- The default populator and customizations of it like Skilled NPCs, Deep Space Pirates, ...
- Market prices and quantities.
Randomness in games has several roles:
- Give you a chance when you are in a dire situation, or transform a normal situation into a challenge,
- Introduce variety without using complex computations and by extension to simulate complexity (this results from Kolmogorov's randomness and complexity: a piece of data is said random if the shortest program that can generate it is larger than the data itself, and the complexity of a piece of data can be measured by the length of the shortest program that can generate it).
Default Oolite scripts and OXPs often use system properties as probability weights or even directly. However, the government type/economy type/Tech level trinity is very often used, because those properties are what one sees on the galactic charts.
There are two issues with this:
- Systems "lack personality": Xexedi is not a nice system because it's Xexedi, but because it's a high tech rich industrial corporate system. Other high tech rich industrial corporate systems will look
mostly like Xexedi because OXPs introduce features using the same deterministic criteria everywhere. Also, because many OXPs add features using a similar logic, rich high TL tend to be overcrowded and poor low TL systems tend to be deserts. - Whenever randomness is used, neither OXPs nor players can make smart choices. A side effect is that randomness cannot be too random because it would be too arbitrary and/or very hard to deal with, so we end up with the infamous computer-fur trade and with dead Jamesons in Cobra III ships who did nothing very wrong.
Oolite's scripting interface has a function that allows to avoid those issues: pseudoRandomNumber(). This function takes a "meaningless" number and returns a random constant for a given system. This function can be understood as providing additional properties to the system; writing something like average_planet_temp=pseudoRandomNumber(0)*20 would completely make sense. I'd like to promote its use by showing an example where it shines.
Deterministic markets. Commodity prices can be computed with a simple deterministic formula. For instance (1+ sin t)*universal_average_price, where t is the in-game time. It looks uninteresting at first because it would make prices the same everywhere at a given time. However, because it depends on time and because it takes time to travel from system to system, what players see is prices that vary randomly, at least at first. I think it won't take long before they figure out how it works and how to use that knowledge to plan their moves and maximize their profits reliably, though.

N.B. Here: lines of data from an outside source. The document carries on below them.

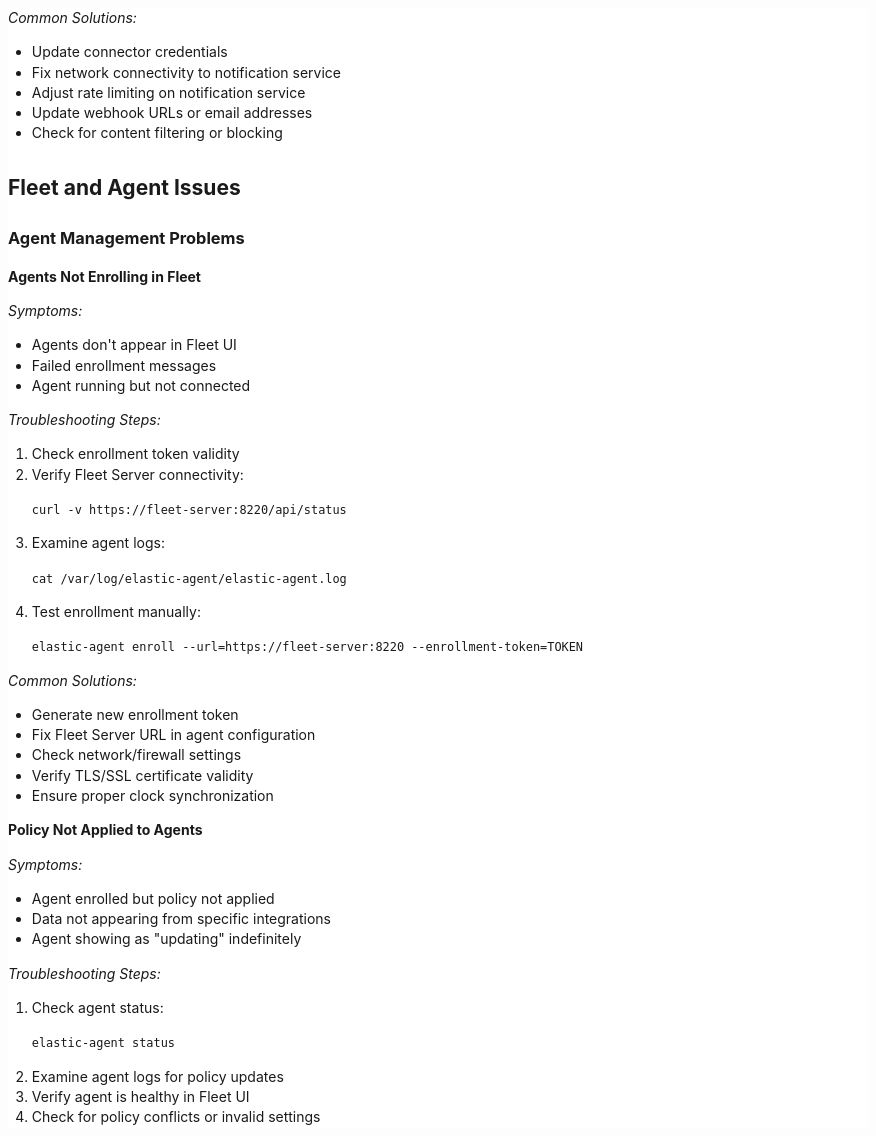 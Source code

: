 _Common Solutions:_

- Update connector credentials
- Fix network connectivity to notification service
- Adjust rate limiting on notification service
- Update webhook URLs or email addresses
- Check for content filtering or blocking

## Fleet and Agent Issues

### Agent Management Problems

**Agents Not Enrolling in Fleet**

_Symptoms:_

- Agents don't appear in Fleet UI
- Failed enrollment messages
- Agent running but not connected

_Troubleshooting Steps:_

1. Check enrollment token validity
2. Verify Fleet Server connectivity:
   ```
   curl -v https://fleet-server:8220/api/status
   ```
3. Examine agent logs:
   ```
   cat /var/log/elastic-agent/elastic-agent.log
   ```
4. Test enrollment manually:
   ```
   elastic-agent enroll --url=https://fleet-server:8220 --enrollment-token=TOKEN
   ```

_Common Solutions:_

- Generate new enrollment token
- Fix Fleet Server URL in agent configuration
- Check network/firewall settings
- Verify TLS/SSL certificate validity
- Ensure proper clock synchronization

**Policy Not Applied to Agents**

_Symptoms:_

- Agent enrolled but policy not applied
- Data not appearing from specific integrations
- Agent showing as "updating" indefinitely

_Troubleshooting Steps:_

1. Check agent status:
   ```
   elastic-agent status
   ```
2. Examine agent logs for policy updates
3. Verify agent is healthy in Fleet UI
4. Check for policy conflicts or invalid settings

One can make it a little bit more complex by introducing system-specific constants like the period, phase or magnitude of the oscillations with pseudoRandomNumber(). One can still use something like economy type to offset a bit the universal_average_price and some easy predictability for the player, but one should also throw a pseudoRandomNumber() in the mix to give each system its own flavor.

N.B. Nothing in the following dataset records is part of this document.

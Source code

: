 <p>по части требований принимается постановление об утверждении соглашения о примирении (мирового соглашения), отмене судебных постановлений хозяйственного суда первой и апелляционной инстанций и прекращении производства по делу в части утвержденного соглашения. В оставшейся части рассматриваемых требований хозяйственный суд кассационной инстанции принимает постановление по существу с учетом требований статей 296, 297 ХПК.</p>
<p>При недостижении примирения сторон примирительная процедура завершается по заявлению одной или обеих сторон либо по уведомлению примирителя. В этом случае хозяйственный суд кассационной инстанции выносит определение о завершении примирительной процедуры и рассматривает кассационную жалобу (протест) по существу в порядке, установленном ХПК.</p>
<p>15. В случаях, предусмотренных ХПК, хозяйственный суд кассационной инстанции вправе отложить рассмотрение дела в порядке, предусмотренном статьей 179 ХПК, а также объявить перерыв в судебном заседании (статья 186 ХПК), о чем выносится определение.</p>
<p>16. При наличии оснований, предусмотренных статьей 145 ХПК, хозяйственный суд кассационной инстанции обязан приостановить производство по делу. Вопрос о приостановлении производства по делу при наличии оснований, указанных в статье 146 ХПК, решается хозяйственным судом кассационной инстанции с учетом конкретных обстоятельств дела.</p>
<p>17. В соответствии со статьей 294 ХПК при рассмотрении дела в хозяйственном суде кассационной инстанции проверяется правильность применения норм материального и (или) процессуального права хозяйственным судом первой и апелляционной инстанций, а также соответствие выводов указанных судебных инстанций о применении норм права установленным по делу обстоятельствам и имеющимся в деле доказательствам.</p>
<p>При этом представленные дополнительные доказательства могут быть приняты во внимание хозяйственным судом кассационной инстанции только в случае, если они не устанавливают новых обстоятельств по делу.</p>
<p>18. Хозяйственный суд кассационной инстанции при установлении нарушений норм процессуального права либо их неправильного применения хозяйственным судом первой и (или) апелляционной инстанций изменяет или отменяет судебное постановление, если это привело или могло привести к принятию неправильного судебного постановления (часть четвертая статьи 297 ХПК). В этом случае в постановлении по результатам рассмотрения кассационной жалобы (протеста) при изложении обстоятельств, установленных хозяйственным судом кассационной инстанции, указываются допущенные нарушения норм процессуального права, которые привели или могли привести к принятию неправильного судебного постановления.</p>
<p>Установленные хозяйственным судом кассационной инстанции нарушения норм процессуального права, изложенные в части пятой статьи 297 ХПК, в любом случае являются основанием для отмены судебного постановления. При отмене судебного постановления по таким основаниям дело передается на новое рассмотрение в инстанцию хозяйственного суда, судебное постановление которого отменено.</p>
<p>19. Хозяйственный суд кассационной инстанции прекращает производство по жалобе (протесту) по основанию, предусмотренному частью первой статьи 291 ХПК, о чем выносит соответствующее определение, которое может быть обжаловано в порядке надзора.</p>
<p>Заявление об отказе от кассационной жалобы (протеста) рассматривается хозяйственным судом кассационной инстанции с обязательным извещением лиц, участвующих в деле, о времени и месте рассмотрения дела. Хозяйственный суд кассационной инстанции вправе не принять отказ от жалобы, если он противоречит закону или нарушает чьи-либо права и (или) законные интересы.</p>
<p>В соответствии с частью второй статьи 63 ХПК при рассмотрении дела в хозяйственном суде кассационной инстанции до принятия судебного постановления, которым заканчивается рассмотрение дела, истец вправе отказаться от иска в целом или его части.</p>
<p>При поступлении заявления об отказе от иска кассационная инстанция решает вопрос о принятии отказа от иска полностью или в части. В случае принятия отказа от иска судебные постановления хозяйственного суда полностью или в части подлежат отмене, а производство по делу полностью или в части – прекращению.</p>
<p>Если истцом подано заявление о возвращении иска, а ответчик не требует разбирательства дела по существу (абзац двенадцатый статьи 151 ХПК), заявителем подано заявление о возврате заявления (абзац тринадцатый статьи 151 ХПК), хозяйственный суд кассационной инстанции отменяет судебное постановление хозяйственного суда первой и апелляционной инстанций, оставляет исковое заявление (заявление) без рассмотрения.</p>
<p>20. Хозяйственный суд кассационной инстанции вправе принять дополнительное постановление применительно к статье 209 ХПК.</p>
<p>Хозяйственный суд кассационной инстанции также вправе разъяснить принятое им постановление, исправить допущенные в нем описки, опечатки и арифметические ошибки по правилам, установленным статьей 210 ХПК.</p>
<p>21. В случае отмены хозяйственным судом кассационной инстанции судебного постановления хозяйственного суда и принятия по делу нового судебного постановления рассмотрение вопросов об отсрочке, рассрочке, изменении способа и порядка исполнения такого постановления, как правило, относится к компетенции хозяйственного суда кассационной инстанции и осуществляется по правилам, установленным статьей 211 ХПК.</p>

With about a dozen of commodities and both prices and quantities for each to compute, the TL/GT/ET trinity won't provide enough "entropy" anyway, so pseudoRandomNumber() is almost mandatory. So we can have simple formulas with hidden constants that yield numbers that look more-or-less random but aren't. Different methods, same results?
One thing that determinism allow, for instance, is "multiplay". One can play with two (or more) commanders: one two scoot ahead prices (and other deterministic system features like the skill level of the local pirates; it only takes a little script that changes a variable of Skilled NPCs), and one to actually trade. This requires to keep both commanders in the same in-game time window, so one can hardly call it a cheat or an exploit.
A second opportunity one can think of is to turn annoying masslocking NPC traders into valuable sources of information, with OXPs like Broadcast Comms. This is possible only because other OXPs can query the prices and quantities for any past (and future) time, any system and any commodity. This goes beyond the current "I've heard there's good price at Xexedi", which the players can easily figure out themselves. Alternatively, it can translates into an MFD displaying the current prices in nearby systems. That could be a solution to boredom on the lanes.
Deterministic and predictable are two different things because complexity can make a deterministic system difficult to predict to the point it looks random. Complexity in turn doesn't mean complex programming; it can result from many simple interactions. This phenomenon is known as emergence. Although a sufficiently complex deterministic system and a weighed random system can look the same, as far as video games are concerned, the deterministic approach is more interesting because providing tools to help players with the complexities of the game is more valuable than providing tools to shield players from the unfairness of a random generator.